**Exercise description:**
Skip the pictures. Set down, word for word, the lines from the start of the material up to and including the line with "projects that use".
*** Input records Section Begins ***
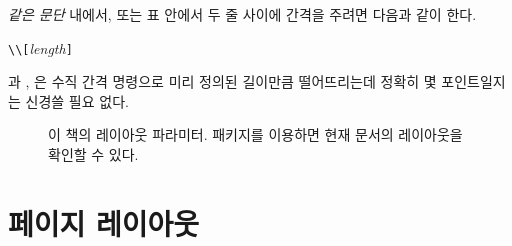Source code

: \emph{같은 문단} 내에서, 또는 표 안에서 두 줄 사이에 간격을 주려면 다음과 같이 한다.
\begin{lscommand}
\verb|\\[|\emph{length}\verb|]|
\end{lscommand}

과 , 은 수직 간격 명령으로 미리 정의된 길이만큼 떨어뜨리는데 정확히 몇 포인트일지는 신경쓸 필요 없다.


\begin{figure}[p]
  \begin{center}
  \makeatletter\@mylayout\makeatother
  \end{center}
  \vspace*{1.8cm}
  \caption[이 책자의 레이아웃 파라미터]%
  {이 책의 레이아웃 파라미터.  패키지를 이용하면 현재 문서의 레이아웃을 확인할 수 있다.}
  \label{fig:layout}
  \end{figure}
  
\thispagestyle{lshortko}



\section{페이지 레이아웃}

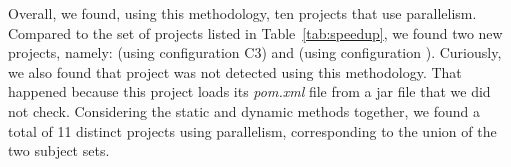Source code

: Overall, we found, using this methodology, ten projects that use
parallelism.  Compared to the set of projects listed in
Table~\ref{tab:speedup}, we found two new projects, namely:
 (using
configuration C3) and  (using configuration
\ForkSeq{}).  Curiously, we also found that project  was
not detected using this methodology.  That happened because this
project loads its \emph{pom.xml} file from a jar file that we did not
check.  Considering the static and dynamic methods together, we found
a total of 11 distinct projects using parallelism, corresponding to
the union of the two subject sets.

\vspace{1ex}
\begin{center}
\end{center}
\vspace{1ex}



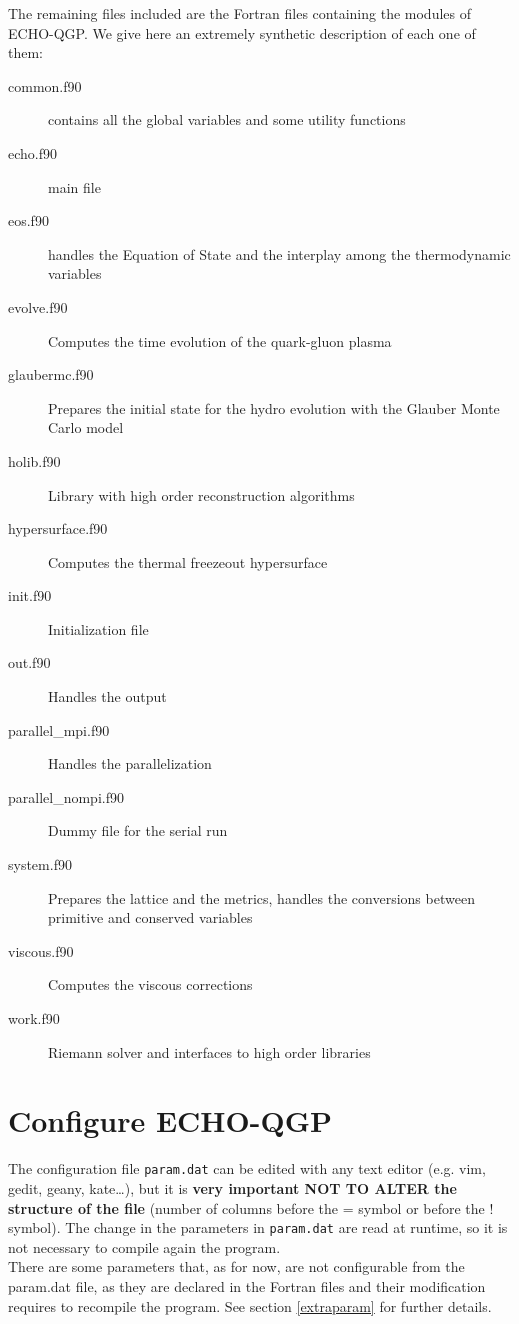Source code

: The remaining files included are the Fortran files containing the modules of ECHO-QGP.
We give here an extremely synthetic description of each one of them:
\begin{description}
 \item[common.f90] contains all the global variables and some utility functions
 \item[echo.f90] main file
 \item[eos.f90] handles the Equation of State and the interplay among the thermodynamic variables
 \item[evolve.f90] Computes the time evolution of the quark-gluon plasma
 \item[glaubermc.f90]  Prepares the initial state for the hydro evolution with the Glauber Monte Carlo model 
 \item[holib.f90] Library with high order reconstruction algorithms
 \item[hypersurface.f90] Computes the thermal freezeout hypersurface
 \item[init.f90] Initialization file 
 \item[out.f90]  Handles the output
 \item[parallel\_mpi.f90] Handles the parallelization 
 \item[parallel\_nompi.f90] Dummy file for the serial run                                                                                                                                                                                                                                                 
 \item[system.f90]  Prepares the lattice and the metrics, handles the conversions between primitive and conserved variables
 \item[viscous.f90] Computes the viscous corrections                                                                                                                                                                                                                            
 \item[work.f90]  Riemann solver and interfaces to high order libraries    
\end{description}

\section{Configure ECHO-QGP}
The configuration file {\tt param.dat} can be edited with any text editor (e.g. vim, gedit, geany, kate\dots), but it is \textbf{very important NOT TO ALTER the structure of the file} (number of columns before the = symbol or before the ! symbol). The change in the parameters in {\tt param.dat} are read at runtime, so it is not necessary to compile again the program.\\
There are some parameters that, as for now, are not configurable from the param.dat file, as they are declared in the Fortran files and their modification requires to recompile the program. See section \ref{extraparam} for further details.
*** Input records Section Ends ***
**Result:**
Source code

: \emph{같은 문단} 내에서, 또는 표 안에서 두 줄 사이에 간격을 주려면 다음과 같이 한다.
\begin{lscommand}
\verb|\\[|\emph{length}\verb|]|
\end{lscommand}

과 , 은 수직 간격 명령으로 미리 정의된 길이만큼 떨어뜨리는데 정확히 몇 포인트일지는 신경쓸 필요 없다.


\begin{figure}[p]
  \begin{center}
  \makeatletter\@mylayout\makeatother
  \end{center}
  \vspace*{1.8cm}
  \caption[이 책자의 레이아웃 파라미터]%
  {이 책의 레이아웃 파라미터.  패키지를 이용하면 현재 문서의 레이아웃을 확인할 수 있다.}
  \label{fig:layout}
  \end{figure}
  
\thispagestyle{lshortko}



\section{페이지 레이아웃}

Source code

: Overall, we found, using this methodology, ten projects that use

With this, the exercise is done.